It was to be an article of some weight.  Most articles I write about women are from my relationship viewpoint: slightly bewildered and uncertain.  I write that way because that's what I feel most of the time.  If a woman likes me, I can't understand it.  If a woman doesn't like me, I'm equally at a loss.  I often surmise (as many men have done before me) that I must be the only one who doesn't "get" the opposite sex. 

But in a many important ways, I think I understand women better than just about every man I know.  My treatment of women tends to be first and foremost my treatment of people.  I don't like people to make a big deal out of aspects of my appearance, but I do like to be noticed when I put an effort in.  Strangely, if I don't make a big deal about how woman present themselves, but occasionally make statements of praise for things I find appealing, women seem to like that, too.  I don't like to be put into situations of ridicule.  I don't treat other people that way, and -- by not treating women that way -- they seem to appreciate that, too.  It's not rocket science. 

Where I've gotten into trouble is when I try to use the Man's Way of doing these things.  It's firmly entrenched that guys need to make fun of women to show that they're attracted to them.  Or that men need to demonstrate capability in order to attract women.  Or that men should engage in conversational siege warfare until the woman relents and consents. 

There has always been a significant current in relationship theory that people should always be truthful.  This is an important goal because many relationships have untruths and lies woven in at the core.  The problem that men like me have is taking this as a license to force all the cards onto the table.  There's a difference between being honest (which is good) and being matter-of-fact (which can be bad).

A friend explained how he was attracted to a girl, but she had said she wasn't interested in a relationship with him.  He said he'd be ready when she changed her mind and left (as he put it) a "standing invitation to relationship".  He was disappointed when she no longer wished to hang out with him. 

I see it from his side.  He was doing what conventional modern wisdom says he should do: tell the girl what you think, respect her answer, and be honest about your own feelings.  I also see it from her side.  She politely expressed no interest in this guy, who then effectively communicated that he wasn't going to let that lie.  I'm sure the stalker alarm was going off in her head.

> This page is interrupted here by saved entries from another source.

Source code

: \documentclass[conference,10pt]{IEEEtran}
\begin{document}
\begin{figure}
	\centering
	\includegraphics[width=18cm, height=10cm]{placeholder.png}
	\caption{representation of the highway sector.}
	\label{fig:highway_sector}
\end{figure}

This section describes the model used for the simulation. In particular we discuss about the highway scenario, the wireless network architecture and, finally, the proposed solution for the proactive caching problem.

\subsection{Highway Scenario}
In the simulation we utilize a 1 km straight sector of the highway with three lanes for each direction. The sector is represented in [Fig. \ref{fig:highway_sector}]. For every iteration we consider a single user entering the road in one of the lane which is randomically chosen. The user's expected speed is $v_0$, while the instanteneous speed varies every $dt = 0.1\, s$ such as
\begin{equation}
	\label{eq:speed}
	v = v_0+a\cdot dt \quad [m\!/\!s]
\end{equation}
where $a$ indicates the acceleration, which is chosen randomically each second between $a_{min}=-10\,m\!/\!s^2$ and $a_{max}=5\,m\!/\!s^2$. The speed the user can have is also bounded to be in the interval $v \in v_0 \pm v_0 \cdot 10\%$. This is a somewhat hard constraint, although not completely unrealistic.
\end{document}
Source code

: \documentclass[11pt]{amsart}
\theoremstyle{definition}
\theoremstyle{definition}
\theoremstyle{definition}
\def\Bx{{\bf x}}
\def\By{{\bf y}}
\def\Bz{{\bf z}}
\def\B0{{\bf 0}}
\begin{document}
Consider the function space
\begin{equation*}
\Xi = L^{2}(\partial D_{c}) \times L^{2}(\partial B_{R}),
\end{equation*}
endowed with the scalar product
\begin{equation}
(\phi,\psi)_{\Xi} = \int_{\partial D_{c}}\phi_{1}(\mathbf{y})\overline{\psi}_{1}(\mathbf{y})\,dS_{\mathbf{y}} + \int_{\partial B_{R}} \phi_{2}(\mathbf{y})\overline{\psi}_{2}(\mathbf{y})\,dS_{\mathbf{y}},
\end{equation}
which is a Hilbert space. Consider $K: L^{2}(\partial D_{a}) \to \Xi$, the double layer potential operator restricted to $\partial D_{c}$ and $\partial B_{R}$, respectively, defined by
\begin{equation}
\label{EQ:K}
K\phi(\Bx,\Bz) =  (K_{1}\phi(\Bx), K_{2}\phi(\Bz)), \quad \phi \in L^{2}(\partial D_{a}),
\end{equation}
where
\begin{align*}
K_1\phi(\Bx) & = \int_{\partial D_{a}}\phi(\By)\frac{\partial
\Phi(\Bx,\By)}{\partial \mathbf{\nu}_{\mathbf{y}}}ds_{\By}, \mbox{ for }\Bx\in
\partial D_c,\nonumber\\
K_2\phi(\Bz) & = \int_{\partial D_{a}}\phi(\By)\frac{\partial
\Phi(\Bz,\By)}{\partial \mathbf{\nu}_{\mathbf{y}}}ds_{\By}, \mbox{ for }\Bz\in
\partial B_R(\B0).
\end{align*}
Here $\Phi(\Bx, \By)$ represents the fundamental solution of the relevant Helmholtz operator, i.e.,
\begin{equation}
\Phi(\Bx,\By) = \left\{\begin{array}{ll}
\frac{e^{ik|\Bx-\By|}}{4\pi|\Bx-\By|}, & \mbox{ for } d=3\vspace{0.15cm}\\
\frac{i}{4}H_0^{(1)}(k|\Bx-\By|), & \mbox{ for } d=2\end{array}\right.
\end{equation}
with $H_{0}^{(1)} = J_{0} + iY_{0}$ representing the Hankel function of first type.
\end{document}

That's what many men don't appreciate: women have a stalker alarm in their heads.  Women NEED the stalker alarm in their heads.  Because a minority of men have done terrible things to women, the majority of women have taken steps to protect themselves.  My favorite article on this subject coined the term "Schrödinger’s Rapist".

I have never worried about someone spiking my drink with an incapacitator.  The mental image of anyone trying to carry me along is hilarious and absurd, though it isn't unfeasible.  My female friends think about this sort of thing often.  They worry about the guy who just doesn't take the hint.  They worry about being in the parking garage alone.  They worry about whether what they wear will be considered "asking for it".  These are all part-and-parcel for what in thought about when considering an evening out.  I blissfully just have to find wherever I lost my keys.

This divided attitude to gender is very much en vogue.  I see it all the time in my particular profession.  There are "good bass trombonists" and there are "good female bass trombonists".  Women who play my instrument are women first, whereas guys like me are just instrumentalists.  I have never in my life heard myself referred to as "a male bass trombonist". 

Back to the opening anecdote.  That guy wasn't doing my friend any harm by saying that she was "hot".  But after he said it, I wondered if he was the guy she'd told me about  -- in bewildered and distressed terms -- who had once described her as "distractingly beautiful" and told her that he loved her and wanted her to dump her current boyfriend and date him.  She clearly told him that she dated her current boyfriend because she wanted to be with him.  Any bets on whether that guy took the answer and left her alone?

I wanted to write an article of some weight, you might recall.  This isn't that article.  This is just an unpacking of several disjointed incidents where I've come out thinking "surely women deserve better than THAT" and "why does this woman seem so angry that I'm making chit-chat?"  For now, it's enough that they're out of my head.